In the United States and the United Kingdom attention in the immediate post- World War II years was focused on the effects on unemployment resulting from the elimination of wartime spending on the military. Prospects were envisioned of a return to the perceived problems of the 1930s, in the U.S. case, and to the interwar period more generally, in the U.K. case. The perceptions included the stagnation of private sector spending, as may follow from what Keynes called the declining marginal propensity to consume, and socialist's views of the evolution of market economies toward unemployment.

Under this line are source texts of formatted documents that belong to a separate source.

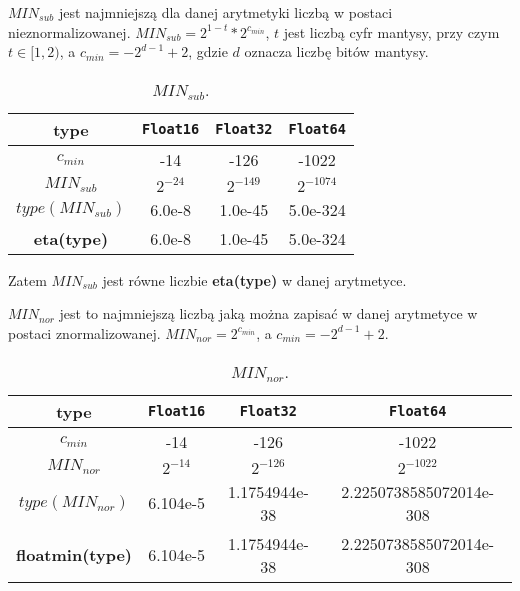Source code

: \documentclass{article}
\begin{document}
\begin{center}
    \large \(MIN_{sub}\) jest najmniejszą dla danej arytmetyki liczbą w postaci nieznormalizowanej. \newline
    \(\displaystyle MIN_{sub} = 2^{1-t}*2^{c_{min}}\),
    \(t\) jest liczbą cyfr mantysy, przy czym \(t \in [1,2)\), \newline a \(c_{min} = -2^{d-1} + 2\), gdzie \(d\) oznacza liczbę bitów mantysy.
    \begin{table}[h!]
    \centering
    \begin{tabular}{||c c c c||} 
    \hline
    \textbf{type} & \texttt{Float16} & \texttt{Float32} & \texttt{Float64} \\ [0.5ex]
    \hline\hline
    \textbf{\(c_{min}\)} & -14 & -126 & -1022  \\ 
    \textbf{\(MIN_{sub}\)} & \(2^{-24}\) & \(2^{-149}\) & \(2^{-1074}\) \\
    \textbf{\(type(MIN_{sub})\)} & 6.0e-8 & 1.0e-45 & 5.0e-324 \\
    \textbf{eta(type)} & 6.0e-8 & 1.0e-45 & 5.0e-324 \\
    \hline
    \end{tabular}
    \caption{\(MIN_{sub}\).}
    \label{table:4}
    \end{table}
    
    \large Zatem \(MIN_{sub}\) jest równe liczbie \textbf{eta(type)} w danej arytmetyce. \newline

    \(MIN_{nor}\) jest to najmniejszą liczbą jaką można zapisać w danej arytmetyce w postaci znormalizowanej. \newline
    \(MIN_{nor} = 2^{c_{min}}\), a \(c_{min} = -2^{d-1} + 2\).
    \begin{table}[h!]
    \centering
    \begin{tabular}{||c c c c||} 
    \hline
    \textbf{type} & \texttt{Float16} & \texttt{Float32} & \texttt{Float64} \\ [0.5ex]
    \hline\hline
    \textbf{\(c_{min}\)} & -14 & -126 & -1022  \\ 
    \textbf{\(MIN_{nor}\)} & \(2^{-14}\) & \(2^{-126}\) & \(2^{-1022}\) \\
    \textbf{\(type(MIN_{nor})\)} & 6.104e-5 & 1.1754944e-38 & 2.2250738585072014e-308 \\
    \textbf{floatmin(type)} & 6.104e-5 & 1.1754944e-38 & 2.2250738585072014e-308 \\
    \hline
    \end{tabular}
    \caption{\(MIN_{nor}\).}
    \label{table:5}
    \end{table}


\end{center}
\end{document}

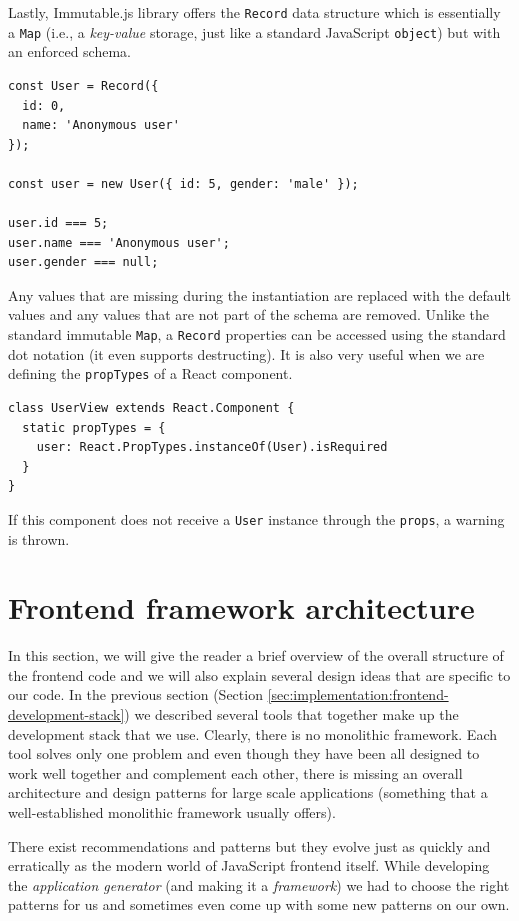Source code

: Lastly, Immutable.js library offers the \texttt{Record} data structure which is essentially a \texttt{Map} (i.e., a \emph{key-value} storage, just like a standard JavaScript \texttt{object}) but with an enforced schema.

\begin{verbatim}
const User = Record({
  id: 0,
  name: 'Anonymous user'
});

const user = new User({ id: 5, gender: 'male' });

user.id === 5;
user.name === 'Anonymous user';
user.gender === null;
\end{verbatim}

Any values that are missing during the instantiation are replaced with the default values and any values that are not part of the schema are removed. Unlike the standard immutable \texttt{Map}, a \texttt{Record} properties can be accessed using the standard dot notation (it even supports destructing). It is also very useful when we are defining the \texttt{propTypes} of a React component.

\begin{verbatim}
class UserView extends React.Component {
  static propTypes = {
    user: React.PropTypes.instanceOf(User).isRequired
  }
}
\end{verbatim}

If this component does not receive a \texttt{User} instance through the \texttt{props}, a warning is thrown.

\section{Frontend framework architecture}

In this section, we will give the reader a brief overview of the  overall structure of the frontend code and we will also explain several design ideas that are specific to our code. In the previous section (Section \ref{sec:implementation:frontend-development-stack}) we described several tools that together make up the development stack that we use. Clearly, there is no monolithic framework. Each tool solves only one problem and even though they have been all designed to work well together and complement each other, there is missing an overall architecture and design patterns for large scale applications (something that a well-established monolithic framework usually offers).

There exist recommendations and patterns but they evolve just as quickly and erratically as the modern world of JavaScript frontend itself. While developing the \emph{application generator} (and making it a \emph{framework}) we had to choose the right patterns for us and sometimes even come up with some new patterns on our own.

In the United States, the reactions took the prospect of subordinating the Federal Reserve to the Treasury with the view to ensuring low interest rates on the government's debt and an underwriting of debt refinancing. It resulted in a first case of the phenomenon which later became known as "chasing interest rates" ( Frazer 1988, 212-213, 237-238, 297-298, 448-449, 545, 567, 652-653, 746, 809). The unintended effects of the policy of trying to peg rates at a low level were fairly sustained open-market purchases of government securities along lines taken up in Chapter 3. As also discussed there, this results in the expansion of the reserves of commercial banks and hence accelerated growth in bank credit and the money stock with predictable effects. The problem became inflation and not the feared return to a depression.

In the United Kingdom, the immediate reaction to the perceptions of the past and to the end of World War II were the nationalization of the Bank of England and the wave of the nationalization of industry that Clement Atlee's labor government brought about. The effects of subordinating the central bank to the Treasury, were more permanent in the U.K. than in the specific U.S. case just cited.